£14,000 deposit from a landlord, by a tenant, rejected by Upper Tribunal

The tenant claimed that the pre-payment arrangement was a “requirement” and that the landlord “imposed” it upon him. The Upper Tribunal for Scotland refused an appeal against a decision of the First-tier Tribunal for Scotland (Housing and Property Chamber).

The appeal was rejected because the Tribunal held that the tenant requested the arrangement. 

‘Pre-payment agreement’

The tenant, Mr James Malloch, was formerly a tenant of Bernisdale Homes Ltd, the landlords of a residential dwelling in Edinburgh.

Both parties signed a short assured tenancy agreement dated 8 November 2016. The tenancy was for 12 months. Thereafter, it rolled on a monthly basis until terminated by either party. 

The landlord served a notice to quit, and the tenancy was terminated in December 2018.

The property was let at a monthly rent of £1,165. Before the commencement of the tenancy, both parties came to an arrangement, whereby the tenant would pay an advance of 12 months’ rent a total of £13,980, before the commencement date of the tenancy. 

This arrangement was made for the tenant’s benefit. The tenant was concerned that he would not pass an “affordability” test if the landlord assessed his means. 

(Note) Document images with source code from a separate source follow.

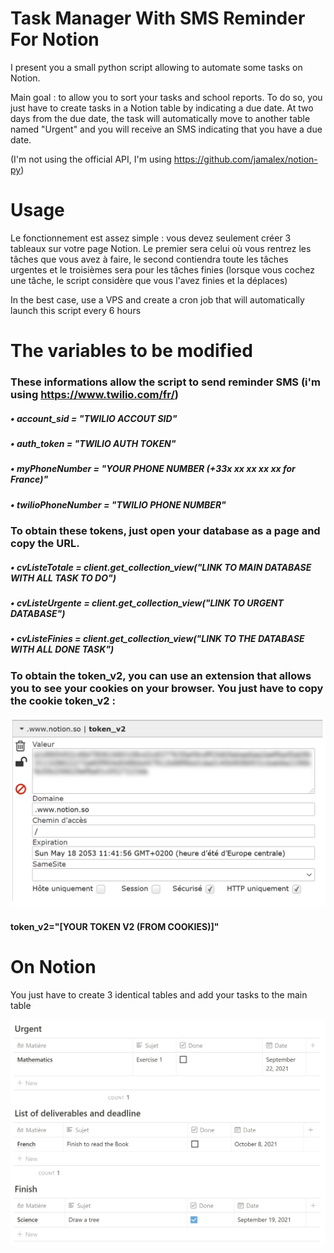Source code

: # Task Manager With SMS Reminder For Notion

I present you a small python script allowing to automate some tasks on Notion.

Main goal : to allow you to sort your tasks and school reports. To do so, you just have to create tasks in a Notion table by indicating a due date. At two days from the due date, the task will automatically move to another table named "Urgent" and you will receive an SMS indicating that you have a due date. 

(I'm not using the official API, I'm using https://github.com/jamalex/notion-py)

# Usage

Le fonctionnement est assez simple : vous devez seulement créer 3 tableaux sur votre page Notion. Le premier sera celui où vous rentrez les tâches que vous avez à faire, le second contiendra toute les tâches urgentes et le troisièmes sera pour les tâches finies (lorsque vous cochez une tâche, le script considère que vous l'avez finies et la déplaces)

In the best case, use a VPS and create a cron job that will automatically launch this script every 6 hours

# The variables to be modified

### These informations allow the script to send reminder SMS (i'm using https://www.twilio.com/fr/)

##### • account_sid = "TWILIO ACCOUT SID"
##### • auth_token = "TWILIO AUTH TOKEN"
##### • myPhoneNumber = "YOUR PHONE NUMBER (+33x xx xx xx xx for France)"
##### • twilioPhoneNumber = "TWILIO PHONE NUMBER"


### To obtain these tokens, just open your database as a page and copy the URL.

##### • cvListeTotale = client.get_collection_view("LINK TO MAIN DATABASE WITH ALL TASK TO DO")
##### • cvListeUrgente = client.get_collection_view("LINK TO URGENT DATABASE")
##### • cvListeFinies = client.get_collection_view("LINK TO THE DATABASE WITH ALL DONE TASK")

### To obtain the token_v2, you can use an extension that allows you to see your cookies on your browser. You just have to copy the cookie token_v2 :

![Token x2](token.png)

#### token_v2="[YOUR TOKEN V2 (FROM COOKIES)]"

# On Notion 

You just have to create 3 identical tables and add your tasks to the main table

![Notion](notion.png)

Due to this, the tenant agreed to pay 12 months rent in advance, to secure the property. The landlord accepted this proposal and granted a tenancy. 

Prohibited requirement

When the tenancy was terminated, the tenant raised an application for repayment of £13,980.

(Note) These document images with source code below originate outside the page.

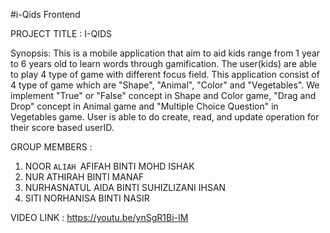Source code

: #i-Qids Frontend

PROJECT TITLE : I-QIDS

Synopsis:
This is a mobile application that aim to aid kids range from 1 year to 6 years old to learn words through gamification.
The user(kids) are able to play 4 type of game with different focus field.
This application consist of 4 type of game which are "Shape", "Animal",  "Color" and "Vegetables".
We implement "True" or "False" concept in Shape and Color game, 
"Drag and Drop" concept in Animal game and 
"Multiple Choice Question" in Vegetables game.
User is able to do create, read, and update operation for their score based userID.

GROUP MEMBERS : 
1) NOOR `ALIAH `AFIFAH BINTI MOHD ISHAK
2) NUR ATHIRAH BINTI MANAF
3) NURHASNATUL AIDA BINTI SUHIZLIZANI IHSAN
4) SITI NORHANISA BINTI NASIR

VIDEO LINK : https://youtu.be/ynSgR1Bi-IM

The tenant relied on section 89 of the Rent (Scotland) Act 1984. This Act prohibits premiums or loans payable by rent to prevent landlords demanding extra payment over and above rent, and also provides that any requirement imposed to pay rent in advance over six months is void and unenforceable.

The FtT dismissed the tenant’s application after ruling that the pre-payment was not imposed by the landlord, but was proposed by the tenant.

The Tenant appealed that decision, where he claimed that the provision in the tenancy agreement, which required him to make a 12-month pre-payment, was a prohibited requirement under the Act. 

His appeal was rejected, and it was held that he was not entitled to repayment of rent. 

Author: Mrs Helen Cartwright

19th of February 2023


This post is for general use only and is not intended to offer legal, tax, or investment advice; it may be out of date, incorrect, or maybe a guest post. You are required to seek legal advice from a solicitor before acting on anything written hereinabove.